L’exercice annuel de dissuasion nucléaire de l’OTAN « Steadfast Noon » débute le 17 octobre dans un contexte de tensions avec la Russie en raison de l'invasion de l'Ukraine et des conséquences qui en découlent. Il devrait se tenir en Europe jusqu’au 30 octobre.

L’OTAN le présente comme une « activité d’entraînement de routine et récurrente » n’ayant pas de rapport avec « aucun évènement mondial actuel »…
Il met en œuvre 14 nations et jusqu’à 60 aéronefs de différents types ainsi que des avions de surveillance et des ravitailleurs en vol.

L’Alliance a déclaré : « Comme les années précédentes, des bombardiers américains à long rayon d’action B-52 seront de la partie. Cette année, ils partiront de la base aérienne de Minot dans l’État de Dakota du Nord (au nord des États-Unis). Des vols d’entraînement auront lieu au-dessus de la Belgique, qui accueille l’exercice, ainsi qu’au-dessus de la mer du Nord et du Royaume-Uni.

La porte-parole de l’Otan, Oana Lungescu, pour sa part affirmé : « cet exercice contribue à garantir que la dissuasion nucléaire de l’Alliance reste sûre, sécurisée et efficace ». Elle a bien précisé qu’« aucune arme réelle ne sera utilisée »…

La tenue de l’exercice avait été annoncée le 11 octobre par Jens Stoltenberg, le secrétaire général de l’Otan juste avant une réunion des ministres de la Défense alliés, notamment au sein du Groupe des Plans nucléaires (GPN). Il avait alors bien précisé : « il s’agit d’un entraînement de routine, qui a lieu chaque année et l’annuler serait un mauvais signal [adressé à la Russie] » laissant entendre que Moscou avait été prévenu de cette manœuvre à l’avance. Il avait ajouté qu’aucune mission ne serait conduite à moins de 1.000 kilomètres du territoire russe.
Toujours au cours de cette réunion, l’OTAN a rappelé son nouveau concept stratégique, adopté par les pays membres lors du sommet de Madrid de juin dernier qui indique que : « l’objectif fondamental de la capacité nucléaire de l’OTAN est de préserver la paix, d’empêcher la coercition et de dissuader l’agression ». De plus, « tant qu’il y aura des armes nucléaires, l’OTAN restera une alliance nucléaire. »

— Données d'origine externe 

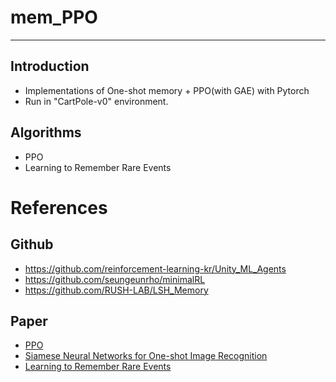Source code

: # mem_PPO
 - - -
## Introduction
- Implementations of One-shot memory + PPO(with GAE) with Pytorch
- Run in "CartPole-v0" environment.

## Algorithms
- PPO
- Learning to Remember Rare Events


# References
## Github
- https://github.com/reinforcement-learning-kr/Unity_ML_Agents
- https://github.com/seungeunrho/minimalRL
- https://github.com/RUSH-LAB/LSH_Memory

## Paper
- [PPO](https://arxiv.org/pdf/1707.06347)
- [Siamese Neural Networks for One-shot Image Recognition](https://www.cs.cmu.edu/~rsalakhu/papers/oneshot1.pdf)
- [Learning to Remember Rare Events](https://arxiv.org/abs/1703.03129)
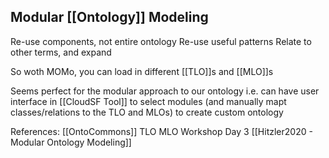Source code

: ## Modular [[Ontology]] Modeling

Re-use components, not entire ontology
Re-use useful patterns
Relate to other terms, and expand

So woth MOMo, you can load in different [[TLO]]s and [[MLO]]s

Seems perfect for the modular approach to our ontology
i.e. can have user interface in [[CloudSF Tool]] to select modules (and manually mapt classes/relations to the TLO and MLOs) to create custom ontology


References:
[[OntoCommons]] TLO MLO Workshop Day 3
[[Hitzler2020 - Modular Ontology Modeling]]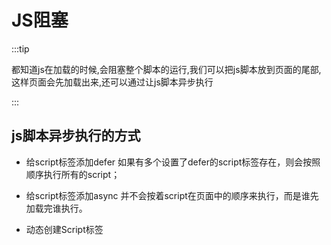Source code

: # JS阻塞

:::tip

都知道js在加载的时候,会阻塞整个脚本的运行,我们可以把js脚本放到页面的尾部,这样页面会先加载出来,还可以通过让js脚本异步执行

:::


## js脚本异步执行的方式

* 给script标签添加defer 如果有多个设置了defer的script标签存在，则会按照顺序执行所有的script；

* 给script标签添加async 并不会按着script在页面中的顺序来执行，而是谁先加载完谁执行。

* 动态创建Script标签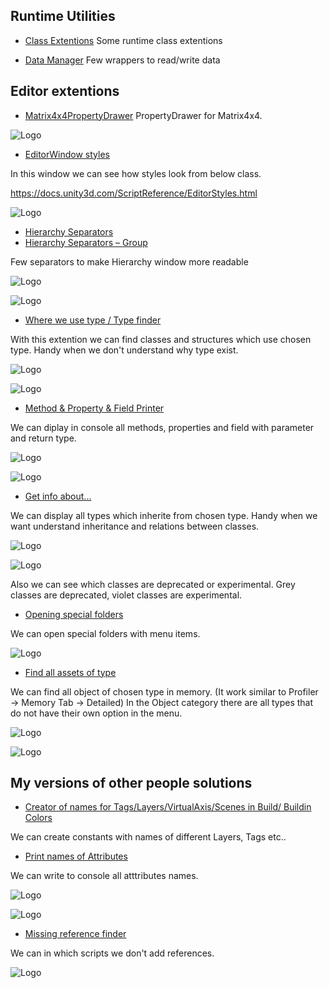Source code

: ## Runtime Utilities
* [Class Extentions](https://github.com/uvivagabond/UB_Unity_Utilities/tree/master/Assets/Scripts/Class%20Extensions) 
Some runtime class extentions
 
* [Data Manager](https://github.com/uvivagabond/UB_Unity_Utilities/blob/master/Assets/Scripts/DataManager.cs) 
Few wrappers to read/write data 
 
## Editor extentions
* [Matrix4x4PropertyDrawer](https://github.com/uvivagabond/UB_Unity_Utilities/tree/master/Assets/Scripts/Class%20Extensions) 
PropertyDrawer for Matrix4x4. 
 
![Logo](https://github.com/uvivagabond/UB_Unity_Utilities/blob/master/README%20Pictures/matrix4x4%20inspector.png)
* [EditorWindow styles](https://github.com/uvivagabond/UB_Unity_Utilities/blob/master/Assets/Editor/MenuItems/EditorStyleWindow.cs) 
 
In this window we can see how styles look from below class.
  
https://docs.unity3d.com/ScriptReference/EditorStyles.html
 
 
![Logo](https://github.com/uvivagabond/UB_Unity_Utilities/blob/master/README%20Pictures/Editor%20window%20styles.png)
 


* [Hierarchy Separators](https://github.com/uvivagabond/UB_Unity_Utilities/blob/master/Assets/Editor/MenuItems/AddHierarchySeparator.cs) 
* [Hierarchy Separators – Group](https://github.com/uvivagabond/UB_Unity_Utilities/blob/master/Assets/Editor/MenuItems/GroupUtility.cs) 
    
Few separators to make Hierarchy window more readable
 
 
![Logo](https://github.com/uvivagabond/UB_Unity_Utilities/blob/master/README%20Pictures/separators%20menu.png)
 
![Logo](https://github.com/uvivagabond/UB_Unity_Utilities/blob/master/README%20Pictures/separators.png)
 

* [Where we use type / Type finder](https://github.com/uvivagabond/UB_Unity_Utilities/tree/master/Assets/Editor/MenuItems/TypeCounter) 
 
With this extention we can find classes and structures which use chosen type. Handy when we don't understand why type exist.
  
![Logo](https://github.com/uvivagabond/UB_Unity_Utilities/blob/master/README%20Pictures/where%20we%20use%20type.png)
 
![Logo](https://github.com/uvivagabond/UB_Unity_Utilities/blob/master/README%20Pictures/where%20we%20use%20type%20Collider.png)
* [Method & Property & Field Printer](https://github.com/uvivagabond/UB_Unity_Utilities/tree/master/Assets/Editor/MenuItems/TypeCounter) 
    
 We can diplay in console all methods, properties and field with parameter and return type. 
      
![Logo](https://github.com/uvivagabond/UB_Unity_Utilities/blob/master/README%20Pictures/all%20methods%20properties%20in.png)
   
![Logo](https://github.com/uvivagabond/UB_Unity_Utilities/blob/master/README%20Pictures/all%20methods%20properties%20in%20Animator.png)

   
* [Get info about...](https://github.com/uvivagabond/UB_Unity_Utilities/blob/master/Assets/Editor/MenuItems/TypeCounter/TypeCounter.cs) 

  
We can display all types which inherite from chosen type. Handy when we want understand inheritance and relations between classes.
   
![Logo](https://github.com/uvivagabond/UB_Unity_Utilities/blob/master/README%20Pictures/GetInfoAbout.png)
  

  
![Logo](https://github.com/uvivagabond/UB_Unity_Utilities/blob/master/README%20Pictures/GetInfo%20About%20SO.png)
    
Also we can see which classes are deprecated or experimental.  Grey classes are deprecated, violet classes are experimental.       
  
* [Opening special folders](https://github.com/uvivagabond/UB_Unity_Utilities/blob/master/Assets/Editor/MenuItems/UBEditorUtility.cs) 
  
We can open special folders with menu items.
   
![Logo](https://github.com/uvivagabond/UB_Unity_Utilities/blob/master/README%20Pictures/folders%20open.png)

   
* [Find all assets of type](https://github.com/uvivagabond/UB_Unity_Utilities/blob/master/Assets/Editor/MenuItems/UBEditorUtility.cs) 

We can find all object of chosen type in memory. (It work similar to Profiler → Memory Tab → Detailed)
In the Object category there are all types that do not have their own option in the menu. 
   
![Logo](https://github.com/uvivagabond/UB_Unity_Utilities/blob/master/README%20Pictures/Find%20all%20objects%20of%20type%20list.png)
   
![Logo](https://github.com/uvivagabond/UB_Unity_Utilities/blob/master/README%20Pictures/find%20all%20objects%20of%20type.png)
 

## My versions of other people solutions

* [Creator of names for Tags/Layers/VirtualAxis/Scenes in Build/ Buildin Colors](https://github.com/uvivagabond/UB_Unity_Utilities/blob/master/Assets/Editor/MenuItems/TagNameCreator.cs)  
  
We can create constants with names of different Layers, Tags etc..
   
* [Print names of Attributes](https://github.com/uvivagabond/UB_Unity_Utilities/blob/master/Assets/Editor/MenuItems/TagNameCreator.cs) 
  
We can write to console all atttributes names.
  
![Logo](https://github.com/uvivagabond/UB_Unity_Utilities/blob/master/README%20Pictures/print%20all%20names%20of%20attributes.png)
   
![Logo](https://github.com/uvivagabond/UB_Unity_Utilities/blob/master/README%20Pictures/attributes.png)
   
* [Missing reference finder](https://github.com/uvivagabond/UB_Unity_Utilities/blob/master/README%20Pictures/missing%20reference.png)
  
We can in which scripts we don't add references.

![Logo](https://github.com/uvivagabond/UB_Unity_Utilities/blob/master/README%20Pictures/missing%20reference.png)




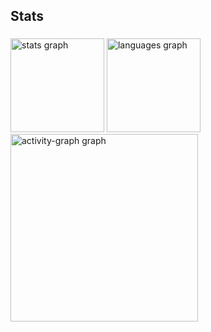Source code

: <h2 align="left">Stats</h2>

###

<div align="left">
  <img src="https://github-readme-stats.vercel.app/api?username=ismael-ds-correia&hide_title=false&hide_rank=false&show_icons=true&include_all_commits=true&count_private=true&disable_animations=false&theme=dracula&locale=en&hide_border=false&order=1" height="150" alt="stats graph"  />
  <img src="https://github-readme-stats.vercel.app/api/top-langs?username=ismael-ds-correia&locale=en&hide_title=false&layout=compact&card_width=320&langs_count=5&theme=dracula&hide_border=false&order=2" height="150" alt="languages graph"  />
  <img src="https://github-readme-activity-graph.vercel.app/graph?username=ismael-ds-correia&radius=16&theme=react&area=true&order=5" height="300" alt="activity-graph graph"  />
</div>

###
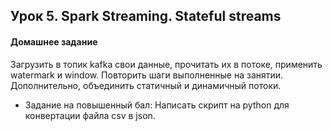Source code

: ## Урок 5. Spark Streaming. Stateful streams
#### Домашнее задание

Загрузить в топик kafka свои данные, прочитать их в потоке, применить watermark и window. Повторить шаги выполненные на занятии.
Дополнительно, объединить статичный и динамичный потоки.
* Задание на повышенный бал: Написать скрипт на python для конвертации файла csv в json.
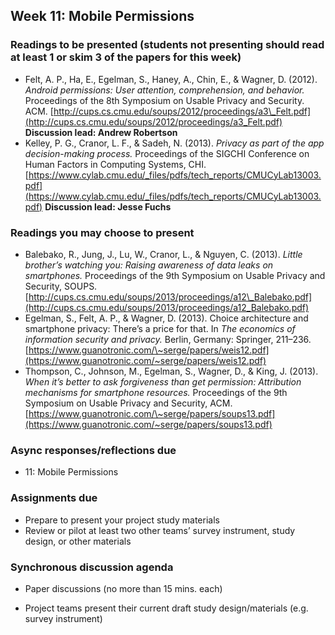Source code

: ## Week 11: Mobile Permissions

### Readings to be presented (students not presenting should read at least 1 or skim 3 of the papers for this week) 

  - Felt, A. P., Ha, E., Egelman, S., Haney, A., Chin, E., & Wagner, D. (2012). *Android permissions: User attention, comprehension, and behavior.* Proceedings of the 8th Symposium on Usable Privacy and Security. ACM. [http://cups.cs.cmu.edu/soups/2012/proceedings/a3\_Felt.pdf](http://cups.cs.cmu.edu/soups/2012/proceedings/a3_Felt.pdf) **Discussion lead: Andrew Robertson**
  - Kelley, P. G., Cranor, L. F., & Sadeh, N. (2013). *Privacy as part of the app decision*-*making process.* Proceedings of the SIGCHI Conference on Human Factors in Computing Systems, CHI.  [https://www.cylab.cmu.edu/_files/pdfs/tech_reports/CMUCyLab13003.pdf](https://www.cylab.cmu.edu/_files/pdfs/tech_reports/CMUCyLab13003.pdf) **Discussion lead: Jesse Fuchs**

### Readings you may choose to present

  - Balebako, R., Jung, J., Lu, W., Cranor, L., & Nguyen, C. (2013). *Little brother’s watching you: Raising awareness of data leaks on smartphones.* Proceedings of the 9th Symposium on Usable Privacy and Security, SOUPS. [http://cups.cs.cmu.edu/soups/2013/proceedings/a12\_Balebako.pdf](http://cups.cs.cmu.edu/soups/2013/proceedings/a12_Balebako.pdf)
  - Egelman, S., Felt, A. P., & Wagner, D. (2013). Choice architecture and smartphone privacy: There’s a price for that. In *The economics of information security and privacy.* Berlin, Germany: Springer, 211–236. [https://www.guanotronic.com/\~serge/papers/weis12.pdf](https://www.guanotronic.com/~serge/papers/weis12.pdf)
  - Thompson, C., Johnson, M., Egelman, S., Wagner, D., & King, J. (2013). *When it’s better to ask forgiveness than get permission: Attribution mechanisms for smartphone resources.* Proceedings of the 9th Symposium on Usable Privacy and Security, ACM. [https://www.guanotronic.com/\~serge/papers/soups13.pdf](https://www.guanotronic.com/~serge/papers/soups13.pdf)

### Async responses/reflections due

  - 11: Mobile Permissions


### Assignments due

  - Prepare to present your project study materials
  - Review or pilot at least two other teams’ survey instrument, study design, or other materials


### Synchronous discussion agenda

  - Paper discussions (no more than 15 mins. each)

  - Project teams present their current draft study design/materials (e.g. survey instrument)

En Belgique la base aérienne de Kleine-Brogel a déjà accueilli dans le passé plusieurs éditions de Steadfast Noon, notamment en 2012 et 2017. Elle est armée de chasseurs-bombardiers F-16 regroupés au sein des 31ème et 349ème escadrilles et disposant d’une « double capacité », conventionnelle et nucléaire.

Elle est présumée abriter entre une quinzaine de bombes américaines lisses (inertielles) B61 pouvant être mises en œuvre par les F-16 du 10ème escadron tactique et le 701ème Munitions Support Squadron (701 MUNSS) américain.
Ces bombes tactiques (B-61-3, -4 mises en œuvre par l’OTAN, B61-7, -10 et -11 uniquement par les Américains) devraient être remplacées dans les prochaines années par une nouvelle version baptisée B61-12. L’Administration nationale de sécurité nucléaire (NNSA) avait annoncé le début de la production en série de cette arme à partir de 2020 mais le programme aurait pris deux ans de retard.
Un rapport du Stimson Center, un « think tank » relativement indépendant basé à Washington, recommandait pour sa part l’abandon de l’achat de quelque 240 bombes modernisées à plus le retrait « immédiat » de toutes les armes nucléaires tactiques déployées en Europe qui, selon les auteurs, Barry Blechman et Laicie Heeley, « libèrerait les escadrilles chargées de les emporter pour des rôles strictement conventionnels ». Pour les auteurs, les armes nucléaires tactiques n’ont (plus) d’utilité militaire et, en raison du caractère très improbable de leur emploi, leur valeur politique présumée est une « chimère » à laquelle personne ne croit. Mais c’était avant l’invasion de l’Ukraine par la Russie !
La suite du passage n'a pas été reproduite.